Dans ses Paroles adressées aux étudians, Bakounine, comme Rousseau, s’élève contre la science et l’instruction, et vante « la sainte et salutaire ignorance. » Le peuple russe, dit-il, se trouve actuellement dans les mêmes conditions qu’au temps du tsar Alexis, père de Pierre le Grand, lorsque Stenka Razine, Cosaque, chef de brigands, se mit à la tête d’une formidable insurrection. La masse des jeunes hommes déclassés qui vivent déjà de la vie populaire, deviendront le Stenka Razine collectif, et par conséquent invincible, qui accomplira l’émancipation définitive. Mais il faut qu’ils quittent les écoles et les universités et qu’ils vivent avec le peuple, afin de favoriser sa délivrance spontanée. « Ne vous souciez pas de cette vaine science au nom de laquelle on veut vous lier les mains. » — « Le brigand est le vrai héros, le vengeur populaire, l’ennemi irréconciliable de l’état, le véritable révolutionnaire en action sans phrases et sans rhétorique puisée dans les livres. » On s’aperçoit que Bakounine a lu Schiller et qu’il se souvient de Karl Moor. Marx, qui se moque de la rhétorique ampoulée de son adversaire, fait remarquer qu’en fait de brigands, il n’y a plus en Russie, — en dehors de l’administration, — que de pauvres diables qui font le métier de voleurs de chevaux au profit de certaines entreprises commerciales, donnant du reste d’assez beaux dividendes.
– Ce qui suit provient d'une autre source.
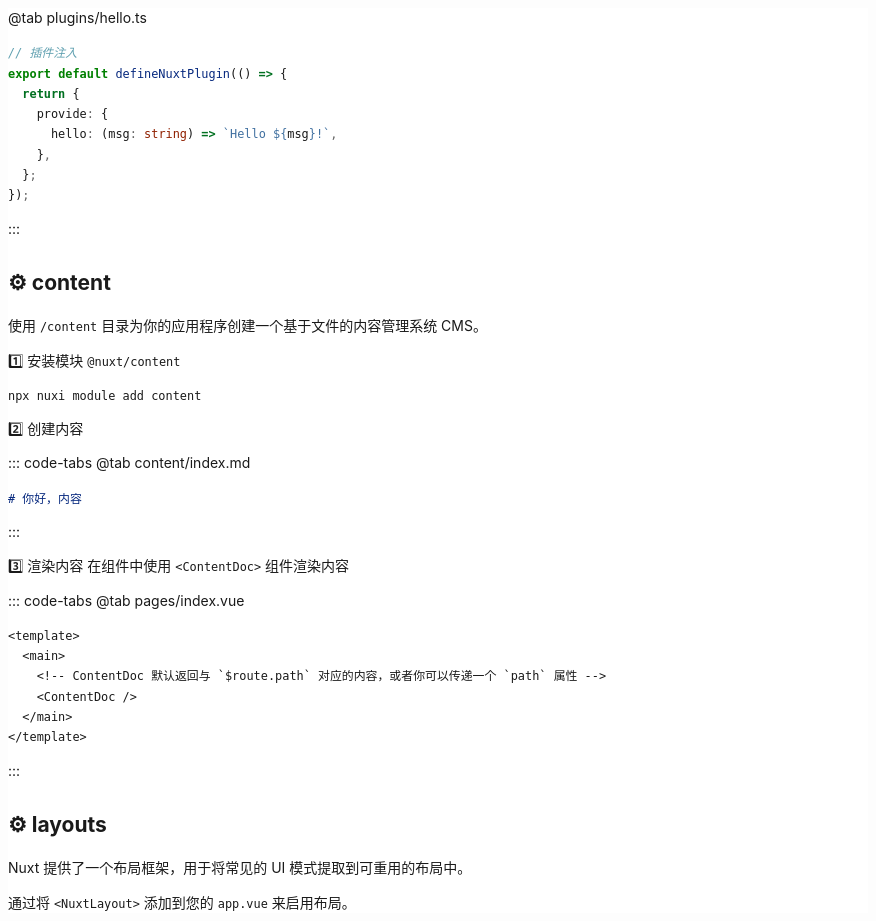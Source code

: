 @tab plugins/hello.ts

```ts
// 插件注入
export default defineNuxtPlugin(() => {
  return {
    provide: {
      hello: (msg: string) => `Hello ${msg}!`,
    },
  };
});
```

:::

## ⚙️ content

使用 `/content` 目录为你的应用程序创建一个基于文件的内容管理系统 CMS。

1️⃣ 安装模块 `@nuxt/content`

```sh
npx nuxi module add content
```

2️⃣ 创建内容

::: code-tabs
@tab content/index.md

```md
# 你好，内容
```

:::

3️⃣ 渲染内容
在组件中使用 `<ContentDoc>` 组件渲染内容

::: code-tabs
@tab pages/index.vue

```vue :collapsed-lines
<template>
  <main>
    <!-- ContentDoc 默认返回与 `$route.path` 对应的内容，或者你可以传递一个 `path` 属性 -->
    <ContentDoc />
  </main>
</template>
```

:::

## ⚙️ layouts

Nuxt 提供了一个布局框架，用于将常见的 UI 模式提取到可重用的布局中。

通过将 `<NuxtLayout>` 添加到您的 `app.vue` 来启用布局。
Toutefois il est certain que, quand le mécanisme social réduit les populations au désespoir, les brigands se multiplient et deviennent populaires, comme ils le sont depuis longtemps en Siècle et dans les Calabres. Mais, en Russie, c’est la classe moyenne, et non le peuple, qui se sent opprimé. Or la bourgeoisie fournit des révolutionnaires et non des brigands.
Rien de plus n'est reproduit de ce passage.